Data listing Block Start

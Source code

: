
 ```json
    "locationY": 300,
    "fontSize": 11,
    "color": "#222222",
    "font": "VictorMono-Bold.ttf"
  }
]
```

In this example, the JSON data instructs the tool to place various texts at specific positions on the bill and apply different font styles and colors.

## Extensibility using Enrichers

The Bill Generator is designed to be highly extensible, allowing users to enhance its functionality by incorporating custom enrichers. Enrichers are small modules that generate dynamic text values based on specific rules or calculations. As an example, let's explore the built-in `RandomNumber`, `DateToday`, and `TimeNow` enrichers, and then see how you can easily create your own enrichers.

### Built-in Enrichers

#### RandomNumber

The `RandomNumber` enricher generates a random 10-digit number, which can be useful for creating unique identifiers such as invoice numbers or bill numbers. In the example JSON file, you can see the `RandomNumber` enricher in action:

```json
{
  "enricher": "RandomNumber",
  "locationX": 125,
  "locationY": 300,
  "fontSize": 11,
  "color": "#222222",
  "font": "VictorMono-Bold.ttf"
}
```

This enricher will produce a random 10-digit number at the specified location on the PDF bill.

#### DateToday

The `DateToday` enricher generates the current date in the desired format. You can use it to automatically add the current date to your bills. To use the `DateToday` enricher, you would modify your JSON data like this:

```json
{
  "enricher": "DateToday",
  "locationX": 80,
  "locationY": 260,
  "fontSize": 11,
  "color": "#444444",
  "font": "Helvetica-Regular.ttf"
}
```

Data listing Block End

◆ Goal of the exercise ◆
Restate, word for word and with nothing added, the lines from the first line of the listing through the one where "#### RandomNumber" stands.

◆ Exercise output ◆
Source code

:
 ```json
    "locationY": 300,
    "fontSize": 11,
    "color": "#222222",
    "font": "VictorMono-Bold.ttf"
  }
]
```

In this example, the JSON data instructs the tool to place various texts at specific positions on the bill and apply different font styles and colors.

## Extensibility using Enrichers

The Bill Generator is designed to be highly extensible, allowing users to enhance its functionality by incorporating custom enrichers. Enrichers are small modules that generate dynamic text values based on specific rules or calculations. As an example, let's explore the built-in `RandomNumber`, `DateToday`, and `TimeNow` enrichers, and then see how you can easily create your own enrichers.

### Built-in Enrichers

#### RandomNumber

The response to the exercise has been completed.